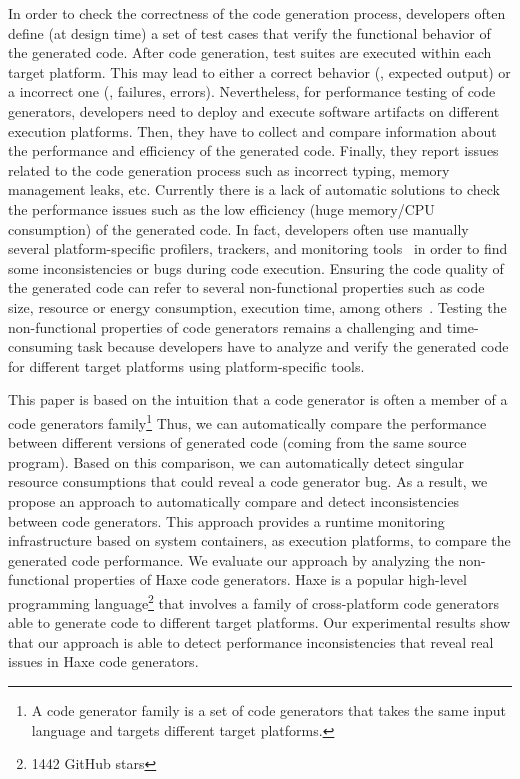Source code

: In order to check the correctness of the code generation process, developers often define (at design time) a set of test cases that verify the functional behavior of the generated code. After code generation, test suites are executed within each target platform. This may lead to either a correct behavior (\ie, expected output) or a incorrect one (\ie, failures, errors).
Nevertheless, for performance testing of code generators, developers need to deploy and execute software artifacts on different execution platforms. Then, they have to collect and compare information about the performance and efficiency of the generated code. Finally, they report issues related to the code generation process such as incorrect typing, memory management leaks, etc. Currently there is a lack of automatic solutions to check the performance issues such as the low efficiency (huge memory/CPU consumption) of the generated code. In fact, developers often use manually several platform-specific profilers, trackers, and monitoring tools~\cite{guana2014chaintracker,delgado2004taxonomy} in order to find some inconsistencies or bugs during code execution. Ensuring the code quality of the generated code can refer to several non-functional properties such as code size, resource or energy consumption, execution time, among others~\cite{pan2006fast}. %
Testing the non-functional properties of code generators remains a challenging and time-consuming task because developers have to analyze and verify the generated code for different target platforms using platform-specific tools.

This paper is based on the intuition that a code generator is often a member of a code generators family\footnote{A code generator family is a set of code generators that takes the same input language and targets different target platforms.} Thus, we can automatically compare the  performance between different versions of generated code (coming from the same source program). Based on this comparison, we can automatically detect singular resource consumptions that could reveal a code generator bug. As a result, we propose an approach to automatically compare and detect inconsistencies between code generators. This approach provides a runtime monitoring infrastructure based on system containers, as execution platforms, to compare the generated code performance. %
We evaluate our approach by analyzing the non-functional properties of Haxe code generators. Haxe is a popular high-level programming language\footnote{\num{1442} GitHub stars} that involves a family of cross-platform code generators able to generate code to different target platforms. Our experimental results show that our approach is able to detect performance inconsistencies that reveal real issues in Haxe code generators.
...
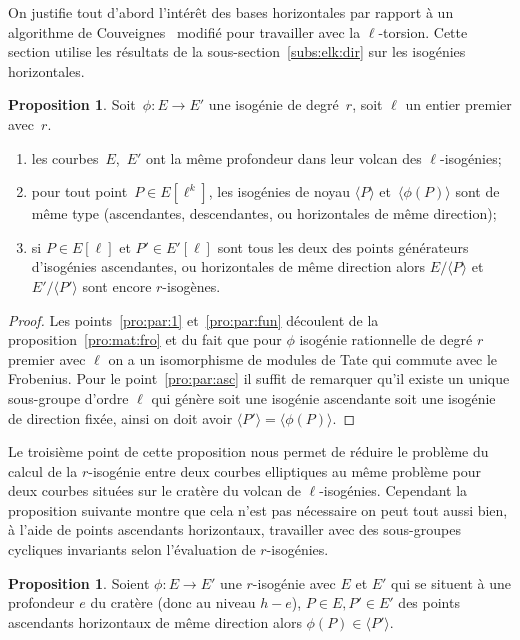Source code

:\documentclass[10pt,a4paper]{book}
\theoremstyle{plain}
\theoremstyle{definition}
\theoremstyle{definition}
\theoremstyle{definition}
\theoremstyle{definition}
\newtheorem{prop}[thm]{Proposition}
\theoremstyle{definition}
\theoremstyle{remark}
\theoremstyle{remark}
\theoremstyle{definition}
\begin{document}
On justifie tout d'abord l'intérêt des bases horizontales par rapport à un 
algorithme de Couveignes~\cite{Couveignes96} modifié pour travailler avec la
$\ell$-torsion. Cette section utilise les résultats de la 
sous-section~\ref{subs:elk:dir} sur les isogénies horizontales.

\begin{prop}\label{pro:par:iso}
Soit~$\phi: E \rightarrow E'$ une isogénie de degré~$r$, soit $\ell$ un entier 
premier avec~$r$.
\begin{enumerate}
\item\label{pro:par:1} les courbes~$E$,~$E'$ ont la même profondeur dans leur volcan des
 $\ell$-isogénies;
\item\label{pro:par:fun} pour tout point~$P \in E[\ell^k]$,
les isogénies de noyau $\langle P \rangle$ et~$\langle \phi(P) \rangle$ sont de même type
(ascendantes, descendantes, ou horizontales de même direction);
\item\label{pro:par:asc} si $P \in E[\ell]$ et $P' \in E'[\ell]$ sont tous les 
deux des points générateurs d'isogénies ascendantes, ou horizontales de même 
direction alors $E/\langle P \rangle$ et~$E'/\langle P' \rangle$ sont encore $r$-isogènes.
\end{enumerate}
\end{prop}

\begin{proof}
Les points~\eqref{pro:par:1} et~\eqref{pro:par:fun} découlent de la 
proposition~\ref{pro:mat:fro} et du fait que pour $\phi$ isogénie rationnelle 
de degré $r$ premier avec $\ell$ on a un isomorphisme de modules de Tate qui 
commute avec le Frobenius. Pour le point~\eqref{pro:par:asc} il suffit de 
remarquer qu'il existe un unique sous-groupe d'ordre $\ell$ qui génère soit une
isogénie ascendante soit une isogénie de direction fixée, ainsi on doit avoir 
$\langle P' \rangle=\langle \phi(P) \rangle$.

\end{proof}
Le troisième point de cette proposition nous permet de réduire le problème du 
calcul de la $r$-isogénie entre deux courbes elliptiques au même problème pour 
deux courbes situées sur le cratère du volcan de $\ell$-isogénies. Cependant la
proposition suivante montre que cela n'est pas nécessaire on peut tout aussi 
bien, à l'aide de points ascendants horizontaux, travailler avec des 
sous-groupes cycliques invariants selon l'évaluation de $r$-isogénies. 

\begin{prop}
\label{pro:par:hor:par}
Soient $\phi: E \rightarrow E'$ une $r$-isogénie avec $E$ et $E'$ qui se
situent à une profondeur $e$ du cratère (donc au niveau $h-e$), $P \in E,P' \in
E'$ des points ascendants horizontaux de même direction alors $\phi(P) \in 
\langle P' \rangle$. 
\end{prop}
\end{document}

Task directions ▸
The string "problème" shows up in some lines of the listing. Copy each such line.

Solved exercise ▸
Le troisième point de cette proposition nous permet de réduire le problème du 
calcul de la $r$-isogénie entre deux courbes elliptiques au même problème pour 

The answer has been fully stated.